The budget also promises to turn Medicare, the popular government-run health service, into a system of vouchers for private care.
To the Romney campaign, Ryan is a smart and affable family man with a penchant for thinking bold thoughts. But the Ryan budget was immediately being featured in Democrat materials emailed to the formidable list of supporters who signed on to Obama's 2008 campaign, and it topped the list of talking points handed out to party elders. All the efforts circled back to one word: "extreme".
Paul Ryan is "the mastermind behind the extreme GOP budget plan", a new Democratic campaign video says. "Governor Romney has embraced many of the positions that Congressman Ryan espouses, extreme as they sound," Axelrod said on CNN's State of the Nation.
Campaigners unaffiliated with the Democrats also weighed in, underscoring the risk that Romney could alienate crucial independent voters. The Ryan budget has long been a controversial document - even former Republican presidential candidate Newt Gingrich called it "right-wing social engineering" - and it also roused Catholic nuns into opposition. Network, a Catholic social justice lobby group, damned Ryan's proposals as immoral.
Sister Simone Campbell, Network's executive director, said: "His budget deliberately harms people at the economic margins. It is also unpatriotic because it says that we are an individualistic, selfish nation."
Romney's listless campaign for President appeared to have been faltering in the battleground states where the White House will be won or lost in less than three months' time, as Obama shifted the terms of the debate away from the economy. Instead, attention had turned to Romney's record in the private sector, as head of the private equity group Bain Capital, and his refusal to detail his tax history.
The addition of Ryan to the ticket gives the campaign the opportunity to cast Republican proposals for tax cuts for the rich as more than a giveaway to Romney's friends, but as part of a coherent long-term economic reform agenda.

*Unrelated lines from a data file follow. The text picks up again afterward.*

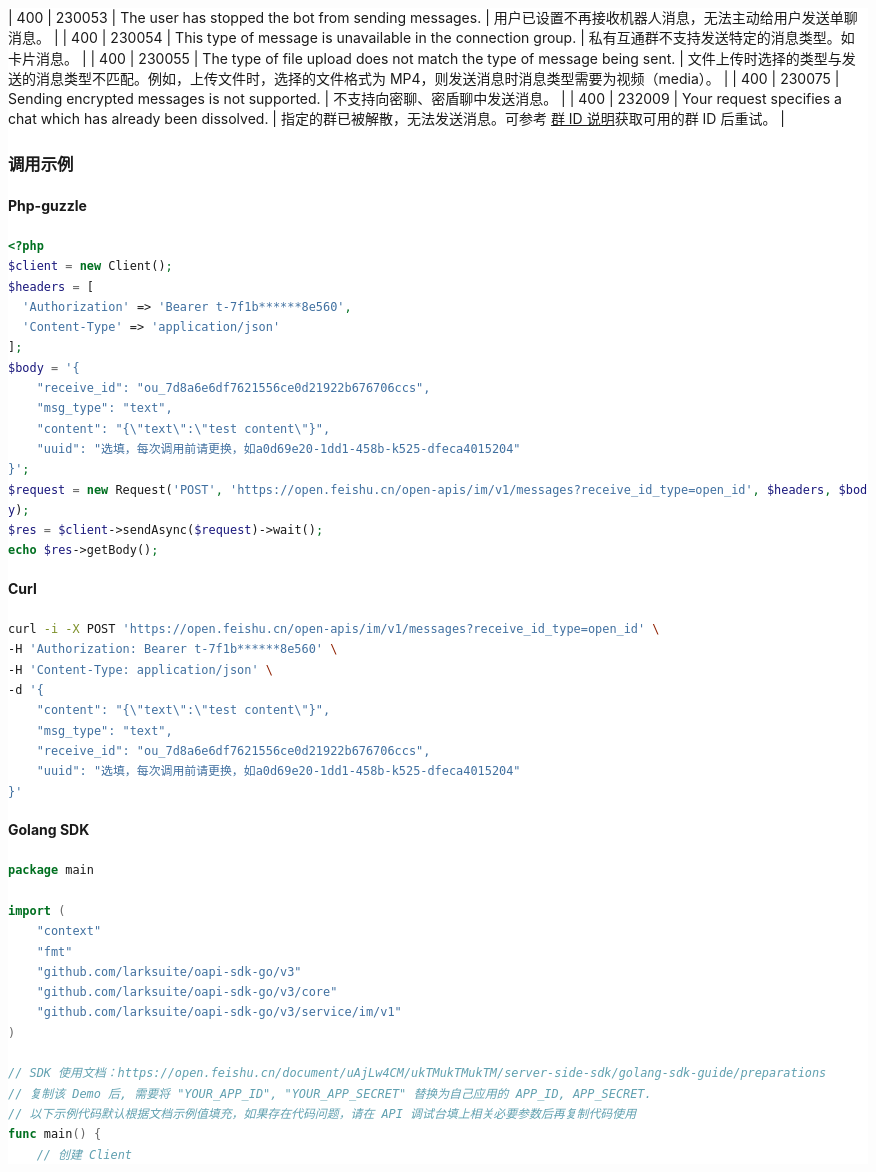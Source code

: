 | 400 | 230053 | The user has stopped the bot from sending messages. | 用户已设置不再接收机器人消息，无法主动给用户发送单聊消息。 |
| 400 | 230054 | This type of message is unavailable in the connection group. | 私有互通群不支持发送特定的消息类型。如卡片消息。 |
| 400 | 230055 | The type of file upload does not match the type of message being sent. | 文件上传时选择的类型与发送的消息类型不匹配。例如，上传文件时，选择的文件格式为 MP4，则发送消息时消息类型需要为视频（media）。 |
| 400 | 230075 | Sending encrypted messages is not supported. | 不支持向密聊、密盾聊中发送消息。 |
| 400 | 232009 | Your request specifies a chat which has already been dissolved. | 指定的群已被解散，无法发送消息。可参考 [群 ID 说明](/ssl:ttdoc/uAjLw4CM/ukTMukTMukTM/reference/im-v1/chat-id-description#2c14aa7f)获取可用的群 ID 后重试。 |

### 调用示例

#### Php-guzzle

```php
<?php
$client = new Client();
$headers = [
  'Authorization' => 'Bearer t-7f1b******8e560',
  'Content-Type' => 'application/json'
];
$body = '{
    "receive_id": "ou_7d8a6e6df7621556ce0d21922b676706ccs",
    "msg_type": "text",
    "content": "{\"text\":\"test content\"}",
    "uuid": "选填，每次调用前请更换，如a0d69e20-1dd1-458b-k525-dfeca4015204"
}';
$request = new Request('POST', 'https://open.feishu.cn/open-apis/im/v1/messages?receive_id_type=open_id', $headers, $body);
$res = $client->sendAsync($request)->wait();
echo $res->getBody();
```

#### Curl

```bash
curl -i -X POST 'https://open.feishu.cn/open-apis/im/v1/messages?receive_id_type=open_id' \
-H 'Authorization: Bearer t-7f1b******8e560' \
-H 'Content-Type: application/json' \
-d '{
	"content": "{\"text\":\"test content\"}",
	"msg_type": "text",
	"receive_id": "ou_7d8a6e6df7621556ce0d21922b676706ccs",
	"uuid": "选填，每次调用前请更换，如a0d69e20-1dd1-458b-k525-dfeca4015204"
}'
```

#### Golang SDK

```go
package main

import (
	"context"
	"fmt"
	"github.com/larksuite/oapi-sdk-go/v3"
	"github.com/larksuite/oapi-sdk-go/v3/core"
	"github.com/larksuite/oapi-sdk-go/v3/service/im/v1"
)

// SDK 使用文档：https://open.feishu.cn/document/uAjLw4CM/ukTMukTMukTM/server-side-sdk/golang-sdk-guide/preparations
// 复制该 Demo 后, 需要将 "YOUR_APP_ID", "YOUR_APP_SECRET" 替换为自己应用的 APP_ID, APP_SECRET.
// 以下示例代码默认根据文档示例值填充，如果存在代码问题，请在 API 调试台填上相关必要参数后再复制代码使用
func main() {
	// 创建 Client
```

Picking Ryan gives the Romney candidacy an intellectual definition that it had previously lacked. It has electrified the grassroots of the Republican Party and many of its elite thinkers, but it also risks saddling Romney with a budget plan that includes potentially unpopular elements that he has never fully endorsed.
Romney said on CBS' 60 Minutes he was running on his budget proposals, not the more controversial plan authored by his running-mate. During the Republican primary, Romney had called Ryan's budget a "bold and exciting effort" that was "very much needed".